Os desafios para a valorização da arte urbana no Brasil

Enviada em 07/07/2021

Arte urbana, longe do vandalismo.

Desde o Período Neolítico, os seres humanos já utilizavam de artes em paredes, as chamadas pinturas rupestres, como meio de simbolizar sentimentos, ou seus atos no dia-a-dia. Esse costume ainda permanece na sociedade até os dias de hoje, afinal, as artes urbanas trazem as cidades mais cor e vida. Entretanto, existem alguns desafios para a aceitação desse tipo de arte no Brasil, primeiramente pela concepção equivocada de que a arte urbana é pichação e vandalismo, e a hostilidade que a sociedade demonstra com aqueles que a praticam.

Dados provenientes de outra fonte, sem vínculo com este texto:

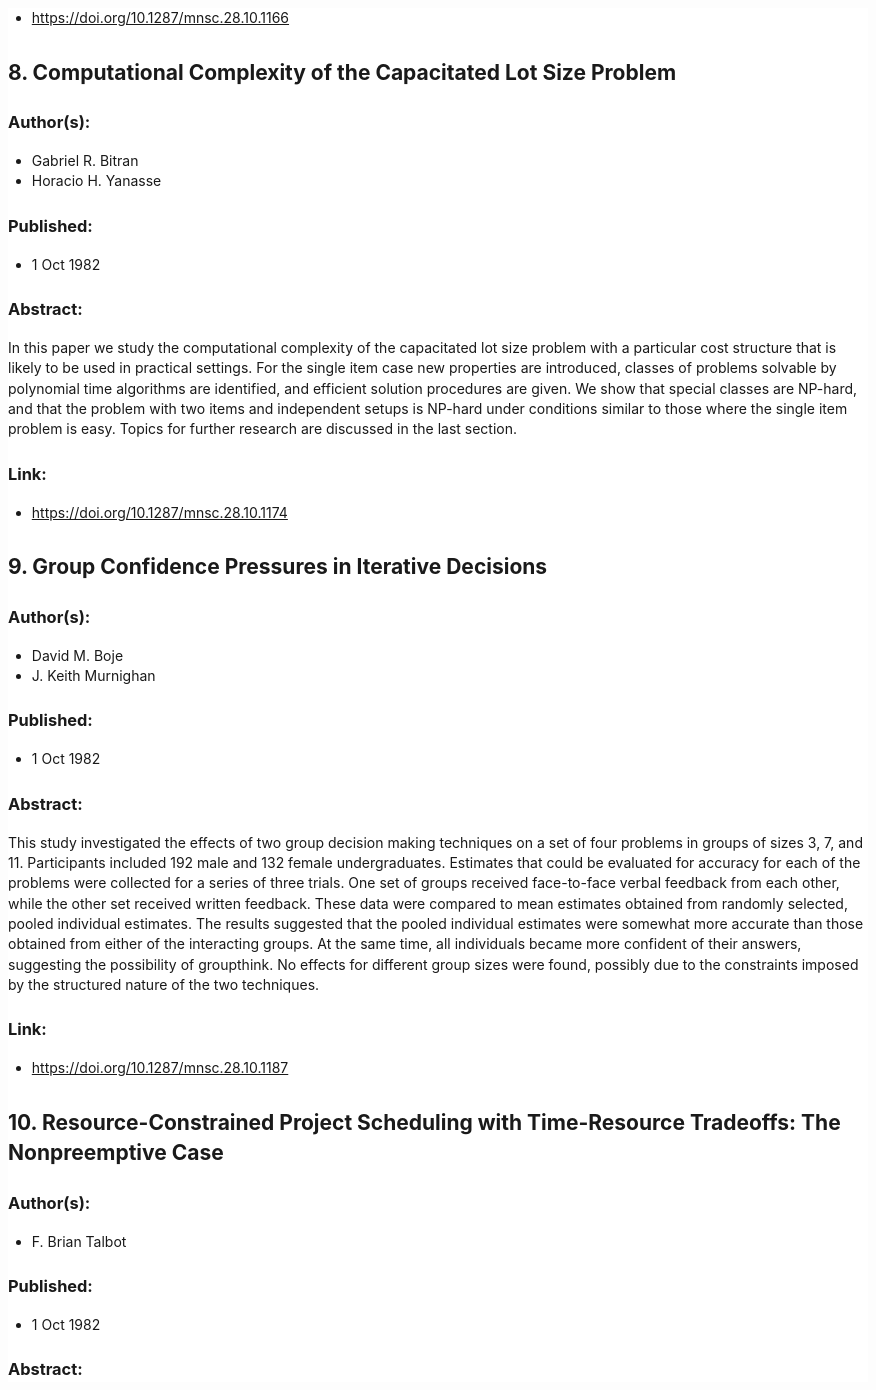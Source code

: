 - https://doi.org/10.1287/mnsc.28.10.1166

## 8. Computational Complexity of the Capacitated Lot Size Problem
### Author(s):
- Gabriel R. Bitran
- Horacio H. Yanasse
### Published:
- 1 Oct 1982
### Abstract:
In this paper we study the computational complexity of the capacitated lot size problem with a particular cost structure that is likely to be used in practical settings. For the single item case new properties are introduced, classes of problems solvable by polynomial time algorithms are identified, and efficient solution procedures are given. We show that special classes are NP-hard, and that the problem with two items and independent setups is NP-hard under conditions similar to those where the single item problem is easy. Topics for further research are discussed in the last section.
### Link:
- https://doi.org/10.1287/mnsc.28.10.1174

## 9. Group Confidence Pressures in Iterative Decisions
### Author(s):
- David M. Boje
- J. Keith Murnighan
### Published:
- 1 Oct 1982
### Abstract:
This study investigated the effects of two group decision making techniques on a set of four problems in groups of sizes 3, 7, and 11. Participants included 192 male and 132 female undergraduates. Estimates that could be evaluated for accuracy for each of the problems were collected for a series of three trials. One set of groups received face-to-face verbal feedback from each other, while the other set received written feedback. These data were compared to mean estimates obtained from randomly selected, pooled individual estimates. The results suggested that the pooled individual estimates were somewhat more accurate than those obtained from either of the interacting groups. At the same time, all individuals became more confident of their answers, suggesting the possibility of groupthink. No effects for different group sizes were found, possibly due to the constraints imposed by the structured nature of the two techniques.
### Link:
- https://doi.org/10.1287/mnsc.28.10.1187

## 10. Resource-Constrained Project Scheduling with Time-Resource Tradeoffs: The Nonpreemptive Case
### Author(s):
- F. Brian Talbot
### Published:
- 1 Oct 1982
### Abstract:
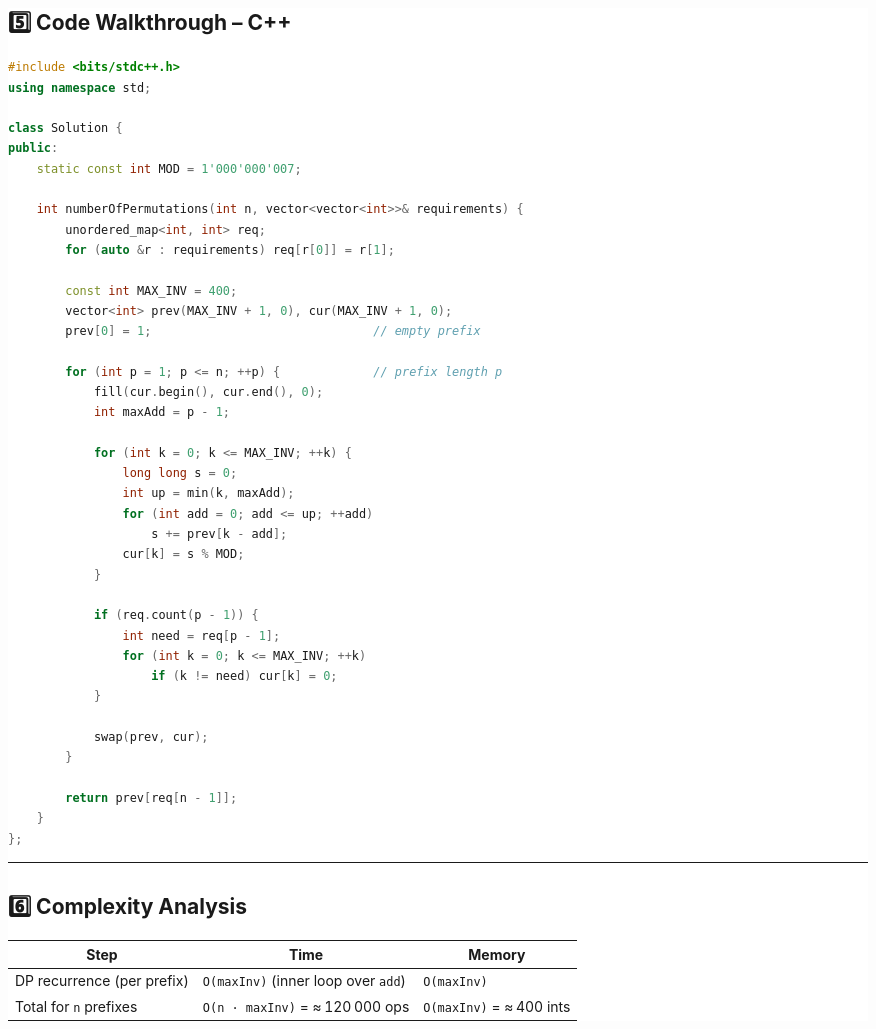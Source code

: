 
## 5️⃣ Code Walkthrough – C++

```cpp
#include <bits/stdc++.h>
using namespace std;

class Solution {
public:
    static const int MOD = 1'000'000'007;

    int numberOfPermutations(int n, vector<vector<int>>& requirements) {
        unordered_map<int, int> req;
        for (auto &r : requirements) req[r[0]] = r[1];

        const int MAX_INV = 400;
        vector<int> prev(MAX_INV + 1, 0), cur(MAX_INV + 1, 0);
        prev[0] = 1;                               // empty prefix

        for (int p = 1; p <= n; ++p) {             // prefix length p
            fill(cur.begin(), cur.end(), 0);
            int maxAdd = p - 1;

            for (int k = 0; k <= MAX_INV; ++k) {
                long long s = 0;
                int up = min(k, maxAdd);
                for (int add = 0; add <= up; ++add)
                    s += prev[k - add];
                cur[k] = s % MOD;
            }

            if (req.count(p - 1)) {
                int need = req[p - 1];
                for (int k = 0; k <= MAX_INV; ++k)
                    if (k != need) cur[k] = 0;
            }

            swap(prev, cur);
        }

        return prev[req[n - 1]];
    }
};
```

---

## 6️⃣ Complexity Analysis

| Step | Time | Memory |
|------|------|--------|
| DP recurrence (per prefix) | `O(maxInv)` (inner loop over `add`) | `O(maxInv)` |
| Total for `n` prefixes | `O(n · maxInv)` = ≈ 120 000 ops | `O(maxInv)` = ≈ 400 ints |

Primeiramente, tendo em vista a errônea concepção em relacionar a arte urbana a atos criminosos, é válido lembrar do exemplo de Jean-Michel Basquiat, artista dos anos 80, que se tornou referência na arte contemporânea. Jean trabalhava a relação da arte com o meio, usando do grafite de pequenos poemas e ilustrações, intensamente expressivos. Ele começou seus trabalhos no meio urbano e diversas vezes foi fortemente criticado. Esse caso esclarece que arte urbana é diversa e interage com o espaço e com o meio social, entretanto tem-se uma ideia enraizada na sociedade, de que toda arte que está em espaços públicos é vandalismo e um ato sem sentido.

Diante da grande hostilidade que a sociedade pratica com os artistas, pode-se mencionar as origens problemáticas do grafite, uma das artes urbanas mais comuns. A história do grafite teve início em Nova Iorque e ele era praticado com a finalidade de marcação de território e provocações entre gangues locais. Após algumas décadas, deixou de carregar tal simbologia e passou a ser utilizado para enfeitar muros e prédios com pinturas que carregam temas ou tabus sociais e política, mas também cheios de beleza e cores. Porém, devido a sua origem vinda de organizações criminosas, vertentes da arte urbana carregam até os dias atuais o estigma do vandalismo e da marginalização.

Diante disso, a concepção equivocada em relação às artes urbanas, e a dificuldade que os artistas enfrentam por serem considerados depredadores do ambiente urbano, se mostra desapropriada e incoerente. Logo, cabe ao Ministério da Educação, como órgão responsável por toda instituição de ensino no território brasileiro, promover mostras culturais e palestras sobre a beleza da arte urbana, em ambientes escolares, por meio de investimento da renda paga pelos brasileiros por uma melhor educação, a fim de normalizar e educar as crianças na disciplina de artes.